山陰心象録(5) 宍道湖うさぎ(松江市袖師町)

夕日を受けシルエットに浮かび上がる先頭から2番目の「宍道湖うさぎ」=松江市袖師町
 旅人誘う縁結びストーリー

 宍道湖が眼前に広がる島根県立美術館前(松江市袖師町)の岸公園は、さまざまな彫刻やオブジェが並ぶ野外ギャラリーだ。中でも今、注目されるのが、12体のウサギのブロンズ像を連続写真のように配置した「宍道湖うさぎ」だろう。

 美術館から宍道湖に向かって、後ろ足で蹴る像と前脚で着地する像を交互に配置。先頭のうさぎは、後ろ足ですくっと立ち上がり、湖面をみつめる。

 島根県が縁結びの地として、注目されるようになるころ、先頭から2番目の像について、こんなストーリーがささやかれるようになった。「西の方角を向きながら優しく触ると、良縁や幸せが来る」「宍道湖特産のシジミの殻を供えると効果が増す」。像の前に置かれた大量のシジミの殻は、ご縁や幸せを求めて島根を旅する人の多さを実感させる。

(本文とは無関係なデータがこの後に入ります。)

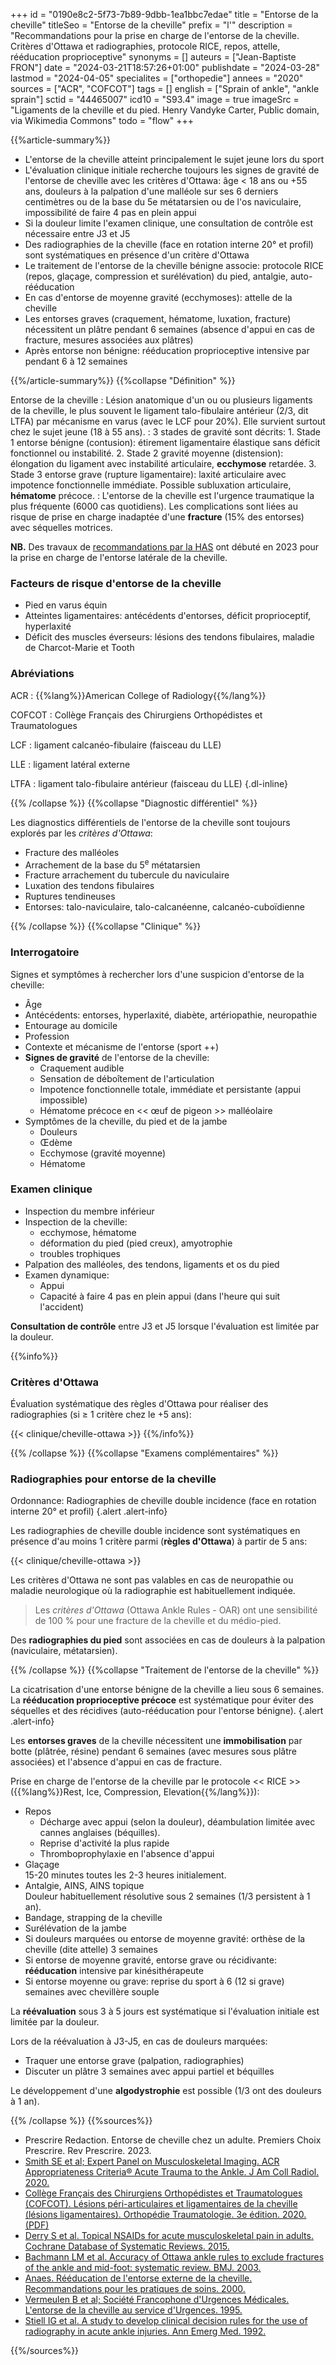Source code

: +++
id = "0190e8c2-5f73-7b89-9dbb-1ea1bbc7edae"
title = "Entorse de la cheville"
titleSeo = "Entorse de la cheville"
prefix = "l'"
description = "Recommandations pour la prise en charge de l'entorse de la cheville. Critères d'Ottawa et radiographies, protocole RICE, repos, attelle, rééducation proprioceptive"
synonyms = []
auteurs = ["Jean-Baptiste FRON"]
date = "2024-03-21T18:57:26+01:00"
publishdate = "2024-03-28"
lastmod = "2024-04-05"
specialites = ["orthopedie"]
annees = "2020"
sources = ["ACR", "COFCOT"]
tags = []
english = ["Sprain of ankle", "ankle sprain"]
sctid = "44465007"
icd10 = "S93.4"
image = true
imageSrc = "Ligaments de la cheville et du pied. Henry Vandyke Carter, Public domain, via Wikimedia Commons"
todo = "flow"
+++

{{%article-summary%}}

- L'entorse de la cheville atteint principalement le sujet jeune lors du sport
- L'évaluation clinique initiale recherche toujours les signes de gravité de l'entorse de cheville avec les critères d'Ottawa: âge < 18 ans ou +55 ans, douleurs à la palpation d'une malléole sur ses 6 derniers centimètres ou de la base du 5e métatarsien ou de l'os naviculaire, impossibilité de faire 4 pas en plein appui
- Si la douleur limite l'examen clinique, une consultation de contrôle est nécessaire entre J3 et J5
- Des radiographies de la cheville (face en rotation interne 20° et profil) sont systématiques en présence d'un critère d'Ottawa
- Le traitement de l'entorse de la cheville bénigne associe: protocole RICE (repos, glaçage, compression et surélévation) du pied, antalgie, auto-rééducation
- En cas d'entorse de moyenne gravité (ecchymoses): attelle de la cheville
- Les entorses graves (craquement, hématome, luxation, fracture) nécessitent un plâtre pendant 6 semaines (absence d'appui en cas de fracture, mesures associées aux plâtres)
- Après entorse non bénigne: rééducation proprioceptive intensive par pendant 6 à 12 semaines

{{%/article-summary%}}
{{%collapse "Définition" %}}

Entorse de la cheville
: Lésion anatomique d'un ou ou plusieurs ligaments de la cheville, le plus souvent le ligament talo-fibulaire antérieur (2/3, dit LTFA) par mécanisme en varus (avec le LCF pour 20%). Elle survient surtout chez le sujet jeune (18 à 55 ans).
: 3 stades de gravité sont décrits:
    1. Stade 1 entorse bénigne (contusion): étirement ligamentaire élastique sans déficit fonctionnel ou instabilité.
    2. Stade 2 gravité moyenne (distension): élongation du ligament avec instabilité articulaire, **ecchymose** retardée.
    3. Stade 3 entorse grave (rupture ligamentaire): laxité articulaire avec impotence fonctionnelle immédiate. Possible subluxation articulaire, **hématome** précoce.
: L'entorse de la cheville est l'urgence traumatique la plus fréquente (6000 cas quotidiens). Les complications sont liées au risque de prise en charge inadaptée d'une **fracture** (15% des entorses) avec séquelles motrices.

**NB.** Des travaux de [recommandations par la HAS](https://www.has-sante.fr/jcms/p_3460983/fr/entorses-laterales-de-la-cheville-diagnostic-reeducation-et-retour-a-la-pratique-sportive-note-de-cadrage) ont débuté en 2023 pour la prise en charge de l'entorse latérale de la cheville.

### Facteurs de risque d'entorse de la cheville

- Pied en varus équin
- Atteintes ligamentaires: antécédents d'entorses, déficit proprioceptif, hyperlaxité
- Déficit des muscles éverseurs: lésions des tendons fibulaires, maladie de Charcot-Marie et Tooth

### Abréviations

ACR
: {{%lang%}}American College of Radiology{{%/lang%}}

COFCOT
: Collège Français des Chirurgiens Orthopédistes et Traumatologues

LCF
: ligament calcanéo-fibulaire (faisceau du LLE)

LLE
: ligament latéral externe

LTFA
: ligament talo-fibulaire antérieur (faisceau du LLE)
{.dl-inline}

{{% /collapse %}}
{{%collapse "Diagnostic différentiel" %}}

Les diagnostics différentiels de l'entorse de la cheville sont toujours explorés par les *critères d'Ottawa*:

- Fracture des malléoles
- Arrachement de la base du 5<sup>e</sup> métatarsien
- Fracture arrachement du tubercule du naviculaire
- Luxation des tendons fibulaires
- Ruptures tendineuses
- Entorses: talo-naviculaire, talo-calcanéenne, calcanéo-cuboïdienne

{{% /collapse %}}
{{%collapse "Clinique" %}}

### Interrogatoire

Signes et symptômes à rechercher lors d'une suspicion d'entorse de la cheville:

- Âge
- Antécédents: entorses, hyperlaxité, diabète, artériopathie, neuropathie
- Entourage au domicile
- Profession
- Contexte et mécanisme de l'entorse (sport ++)
- **Signes de gravité** de l'entorse de la cheville:
  - Craquement audible
  - Sensation de déboîtement de l'articulation
  - Impotence fonctionnelle totale, immédiate et persistante (appui impossible)
  - Hématome précoce en << œuf de pigeon >> malléolaire
- Symptômes de la cheville, du pied et de la jambe
  - Douleurs
  - Œdème
  - Ecchymose (gravité moyenne)
  - Hématome

### Examen clinique

- Inspection du membre inférieur
- Inspection de la cheville:
  - ecchymose, hématome
  - déformation du pied (pied creux), amyotrophie
  - troubles trophiques
- Palpation des malléoles, des tendons, ligaments et os du pied
- Examen dynamique:
  - Appui
  - Capacité à faire 4 pas en plein appui (dans l'heure qui suit l'accident)

**Consultation de contrôle** entre J3 et J5 lorsque l'évaluation est limitée par la douleur.

{{%info%}}

### Critères d'Ottawa

Évaluation systématique des règles d'Ottawa pour réaliser des radiographies (si ≥ 1 critère chez le +5 ans):

{{< clinique/cheville-ottawa >}}
{{%/info%}}

{{% /collapse %}}
{{%collapse "Examens complémentaires" %}}

### Radiographies pour entorse de la cheville

Ordonnance: Radiographies de cheville double incidence (face en rotation interne 20° et profil)
{.alert .alert-info}

Les radiographies de cheville double incidence sont systématiques en présence d'au moins 1 critère parmi (**règles d'Ottawa**) à partir de 5 ans:

{{< clinique/cheville-ottawa >}}

Les critères d'Ottawa ne sont pas valables en cas de neuropathie ou maladie neurologique où la radiographie est habituellement indiquée.

> Les *critères d'Ottawa* (Ottawa Ankle Rules - OAR) ont une sensibilité de 100 % pour une fracture de la cheville et du médio-pied.

Des **radiographies du pied** sont associées en cas de douleurs à la palpation (naviculaire, métatarsien).

{{% /collapse %}}
{{%collapse "Traitement de l'entorse de la cheville" %}}

La cicatrisation d'une entorse bénigne de la cheville a lieu sous 6 semaines. La **rééducation proprioceptive précoce** est systématique pour éviter des séquelles et des récidives (auto-rééducation pour l'entorse bénigne).
{.alert .alert-info}

Les **entorses graves** de la cheville nécessitent une **immobilisation** par botte (plâtrée, résine) pendant 6 semaines (avec mesures sous plâtre associées) et l'absence d'appui en cas de fracture.

Prise en charge de l'entorse de la cheville par le protocole << RICE >> ({{%lang%}}Rest, Ice, Compression, Elevation{{%/lang%}}):

- Repos
  - Décharge avec appui (selon la douleur), déambulation limitée avec cannes anglaises (béquilles).
  - Reprise d'activité la plus rapide
  - Thromboprophylaxie en l'absence d'appui
- Glaçage  
  15-20 minutes toutes les 2-3 heures initialement.
- Antalgie, AINS, AINS topique  
  Douleur habituellement résolutive sous 2 semaines (1/3 persistent à 1 an).
- Bandage, strapping de la cheville
- Surélévation de la jambe
- Si douleurs marquées ou entorse de moyenne gravité: orthèse de la cheville (dite attelle) 3 semaines
- Si entorse de moyenne gravité, entorse grave ou récidivante: **rééducation** intensive par kinésithérapeute
- Si entorse moyenne ou grave: reprise du sport à 6 (12 si grave) semaines avec chevillère souple

La **réévaluation** sous 3 à 5 jours est systématique si l'évaluation initiale est limitée par la douleur.

Lors de la réévaluation à J3-J5, en cas de douleurs marquées:

- Traquer une entorse grave (palpation, radiographies)
- Discuter un plâtre 3 semaines avec appui partiel et béquilles

Le développement d'une **algodystrophie** est possible (1/3 ont des douleurs à 1 an).

{{% /collapse %}}
{{%sources%}}

- Prescrire Redaction. Entorse de cheville chez un adulte. Premiers Choix Prescrire. Rev Prescrire. 2023.
- [Smith SE et al; Expert Panel on Musculoskeletal Imaging. ACR Appropriateness Criteria® Acute Trauma to the Ankle. J Am Coll Radiol. 2020.](https://www.jacr.org/article/S1546-1440(20)30957-1/fulltext)
- [Collège Français des Chirurgiens Orthopédistes et Traumatologues (COFCOT). Lésions péri-articulaires et ligamentaires de la cheville (lésions ligamentaires). Orthopédie Traumatologie. 3e édition. 2020. (PDF)](https://www.sofcot.fr/sites/www.sofcot.fr/files/medias/documents/CollegeOrthop%C3%A9dieTraumatologieELLIPSES%203%C3%A8me%20%C3%A9dition.pdf)
- [Derry S et al. Topical NSAIDs for acute musculoskeletal pain in adults. Cochrane Database of Systematic Reviews. 2015.](https://www.cochranelibrary.com/cdsr/doi/10.1002/14651858.CD007402.pub3/full/fr?highlightAbstract=entors%7Centorse%7Ccheville%7Cchevill)
- [Bachmann LM et al. Accuracy of Ottawa ankle rules to exclude fractures of the ankle and mid-foot: systematic review. BMJ. 2003.](https://www.bmj.com/content/326/7386/417)
- [Anaes. Rééducation de l'entorse externe de la cheville. Recommandations pour les pratiques de soins. 2000.](https://www.has-sante.fr/jcms/c_272398/fr/reeducation-de-l-entorse-externe-de-la-cheville)
- [Vermeulen B et al; Société Francophone d'Urgences Médicales. L'entorse de la cheville au service d'Urgences. 1995.](https://www.sfmu.org/fr/vie-professionnelle/outils-professionnels/consensus//entorse-de-cheville/con_id/174)
- [Stiell IG et al. A study to develop clinical decision rules for the use of radiography in acute ankle injuries. Ann Emerg Med. 1992.](https://www.annemergmed.com/article/S0196-0644(05)82656-3/abstract)

{{%/sources%}}
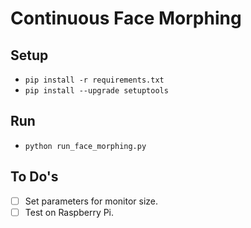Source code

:# Continuous Face Morphing


## Setup

- `pip install -r requirements.txt`
- `pip install --upgrade setuptools`


## Run

- `python run_face_morphing.py`


## To Do's

- [ ] Set parameters for monitor size.
- [ ] Test on Raspberry Pi.
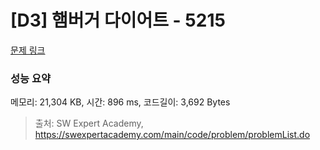 # [D3] 햄버거 다이어트 - 5215 

[문제 링크](https://swexpertacademy.com/main/code/problem/problemDetail.do?contestProbId=AWT-lPB6dHUDFAVT) 

### 성능 요약

메모리: 21,304 KB, 시간: 896 ms, 코드길이: 3,692 Bytes



> 출처: SW Expert Academy, https://swexpertacademy.com/main/code/problem/problemList.do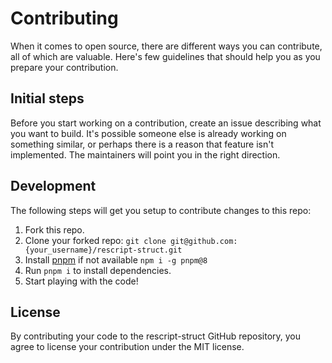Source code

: # Contributing

When it comes to open source, there are different ways you can contribute, all of which are valuable. Here's few guidelines that should help you as you prepare your contribution.

## Initial steps

Before you start working on a contribution, create an issue describing what you want to build. It's possible someone else is already working on something similar, or perhaps there is a reason that feature isn't implemented. The maintainers will point you in the right direction.

## Development

The following steps will get you setup to contribute changes to this repo:

1. Fork this repo.
2. Clone your forked repo: `git clone git@github.com:{your_username}/rescript-struct.git`
3. Install [pnpm](https://pnpm.io/) if not available `npm i -g pnpm@8`
4. Run `pnpm i` to install dependencies.
5. Start playing with the code!

## License

By contributing your code to the rescript-struct GitHub repository, you agree to license your contribution under the MIT license.
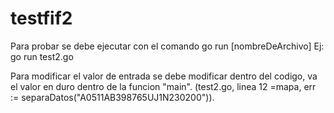 # testfif2

Para probar se debe ejecutar con el comando go run [nombreDeArchivo]
Ej: go run test2.go

Para modificar el valor de entrada se debe modificar dentro del codigo, va el valor en duro dentro de la funcion "main".
(test2.go, linea 12 =mapa, err := separaDatos("A0511AB398765UJ1N230200")).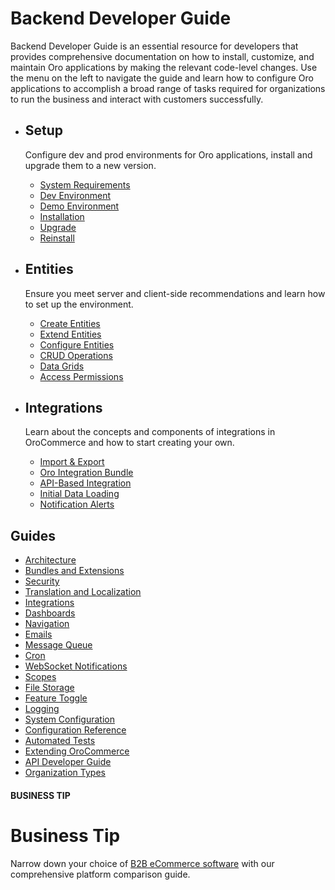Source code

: # Backend Developer Guide

Backend Developer Guide is an essential resource for developers that provides comprehensive documentation on how to install, customize, and maintain Oro applications by making the relevant code-level changes. Use the menu on the left to navigate the guide and learn how to configure Oro applications to accomplish a broad range of tasks required for organizations to run the business and interact with customers successfully.

<div class="showcase-section">
       <div class="showcase-section-heading">
       </div>
       <div class="showcase-section-body">
           <ul class="grid-list">
               <li>
                   <div class="text-center">
                       <h2>Setup</h2>
                   </div>
                       <p>Configure dev and prod environments for Oro applications, install and upgrade them to a new version.</p>
                       <ul class="guideline_\_list">
                                        <li><a class="reference internal" href="setup/system-requirements/">System Requirements</a></li>
                                        <li><a class="reference internal" href="setup/dev-environment/">Dev Environment</a></li>
                                        <li><a class="reference internal" href="setup/demo-environment/">Demo Environment</a></li>
                                        <li><a class="reference internal" href="setup/installation/">Installation</a></li>
                                        <li><a class="reference internal" href="setup/upgrade-to-new-version/">Upgrade</a></li>
                                        <li><a class="reference internal" href="setup/reinstall/">Reinstall</a></li>
                                  </ul>
               </li>
               <li>
                   <div class="text-center">
                        <h2>Entities</h2>
                   </div>
                       <p>Ensure you meet server and client-side recommendations and learn how to set up the environment.</p>
                       <ul class="guideline_\_list">
                                <li><a class="reference internal" href="entities/create-entities/">Create Entities</a></li>
                                <li><a class="reference internal" href="entities/extend-entities/">Extend Entities</a></li>
                                <li><a class="reference internal" href="entities/config-entities/">Configure Entities</a></li>
                                <li><a class="reference internal" href="entities/crud/">CRUD Operations</a></li>
                                <li><a class="reference internal" href="entities/data-grids/">Data Grids</a></li>
                                <li><a class="reference internal" href="entities/acls/">Access Permissions</a></li>
                       </ul>
               </li>
              <li>
                   <div class="text-center">
                        <h2>Integrations</h2>
                   </div>
                       <p>Learn about the concepts and components of integrations in OroCommerce and how to start creating your own.</p>
                       <ul class="guideline_\_list">
                            <li><a class="reference internal" href="integrations/import-export/">Import & Export</a></li>
                            <li><a class="reference internal" href="integrations/integration-config/">Oro Integration Bundle</a></li>
                            <li><a class="reference internal" href="integrations/api-based/">API-Based Integration</a></li>
                            <li><a class="reference internal" href="integrations/initial-data-load/">Initial Data Loading</a></li>
                            <li><a class="reference internal" href="integrations/notification-alerts/">Notification Alerts</a></li>
                         </ul>
               </li>
           </ul>
     </div>
     <div class="showcase-section-footer">
     </div>
 </div>


<h2>Guides</h2>

<ul class="tag-cloud">
   <li><a class="" href="architecture/">Architecture</a></li>
   <li><a class="tag-important" href="extension/">Bundles and Extensions</a></li>
   <li><a class="" href="security/">Security</a></li>
   <li><a class="" href="translations/">Translation and Localization</a></li>
   <li><a class="tag-very-important" href="integrations/">Integrations</a></li>
   <li><a class="" href="dashboards/">Dashboards</a></li>
   <li><a class="" href="navigation/">Navigation</a></li>
   <li><a class="" href="emails/">Emails</a></li>
   <li><a class="tag-very-important" href="mq/">Message Queue</a></li>
   <li><a class="tag-important" href="cron/">Cron</a></li>
   <li><a class="" href="websockets/">WebSocket Notifications</a></li>
   <li><a class="" href="scopes/">Scopes</a></li>
   <li><a class="" href="architecture/tech-stack/file-storage">File Storage</a></li>
   <li><a class="" href="feature-toggle/">Feature Toggle</a></li>
   <li><a class="" href="logging/">Logging</a></li>
   <li><a class="" href="system-configuration/">System Configuration</a></li>
   <li><a class="tag-very-important" href="configuration/">Configuration Reference</a></li>
   <li><a class="" href="automated-tests/">Automated Tests</a></li>
   <li><a class="tag-important" href="extend-commerce/">Extending OroCommerce</a></li>
   <li><a class="tag-very-important" href="api/">API Developer Guide</a></li>
   <li><a class="" href="organization-types/">Organization Types</a></li>
</ul>

#### BUSINESS TIP
# Business Tip

Narrow down your choice of <a href="https://oroinc.com/b2b-ecommerce/b2b-ecommerce-comparison" target="_blank">B2B eCommerce software</a> with our comprehensive platform comparison guide.
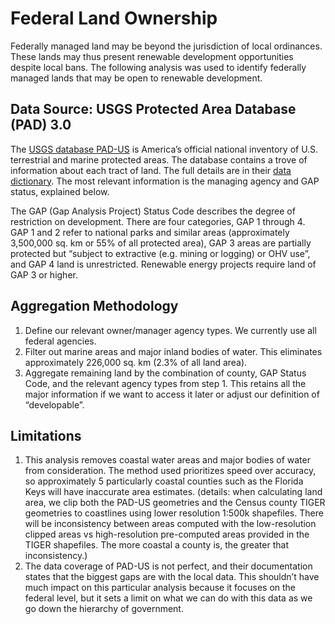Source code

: # Federal Land Ownership

Federally managed land may be beyond the jurisdiction of local ordinances. These lands may thus present renewable development opportunities despite local bans. The following analysis was used to identify federally managed lands that may be open to renewable development.

## Data Source: USGS Protected Area Database (PAD) 3.0

The [USGS database PAD-US](https://www.usgs.gov/programs/gap-analysis-project/science/protected-areas) is America’s official national inventory of U.S. terrestrial and marine protected areas. The database contains a trove of information about each tract of land. The full details are in their [data dictionary](https://d9-wret.s3.us-west-2.amazonaws.com/assets/palladium/production/s3fs-public/media/files/PADUS_Standard_Tables_1.xlsx). The most relevant information is the managing agency and GAP status, explained below.

The GAP (Gap Analysis Project) Status Code describes the degree of restriction on development. There are four categories, GAP 1 through 4. GAP 1 and 2 refer to national parks and similar areas (approximately 3,500,000 sq. km or 55% of all protected area), GAP 3 areas are partially protected but “subject to extractive (e.g. mining or logging) or OHV use”, and GAP 4 land is unrestricted. Renewable energy projects require land of GAP 3 or higher.

## Aggregation Methodology

1. Define our relevant owner/manager agency types. We currently use all federal agencies.
1. Filter out marine areas and major inland bodies of water. This eliminates approximately 226,000 sq. km (2.3% of all land area).
1. Aggregate remaining land by the combination of county, GAP Status Code, and the relevant agency types from step 1. This retains all the major information if we want to access it later or adjust our definition of “developable”.

## Limitations

1. This analysis removes coastal water areas and major bodies of water from consideration. The method used prioritizes speed over accuracy, so approximately 5 particularly coastal counties such as the Florida Keys will have inaccurate area estimates. (details: when calculating land area, we clip both the PAD-US geometries and the Census county TIGER geometries to coastlines using lower resolution 1:500k shapefiles. There will be inconsistency between areas computed with the low-resolution clipped areas vs high-resolution pre-computed areas provided in the TIGER shapefiles. The more coastal a county is, the greater that inconsistency.)
1. The data coverage of PAD-US is not perfect, and their documentation states that the biggest gaps are with the local data. This shouldn’t have much impact on this particular analysis because it focuses on the federal level, but it sets a limit on what we can do with this data as we go down the hierarchy of government.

 夕暮れになって、ウサギたちの周りに家族連れが集まってきた。シジミからかすかな潮の香りを感じるほど、思い切り2番目の像に寄ってファインダーをのぞいた。

 空の色、雲の表情が刻々と移り変わる夕刻の湖畔で、レンズ越しのウサギは今にも跳ね上がりそうだった。そのうち、黒く厚い雲の切れ間から、深紅の光が差し込んでくると、ウサギは巨大なシルエットになり、画面上で圧倒的な存在感を示した。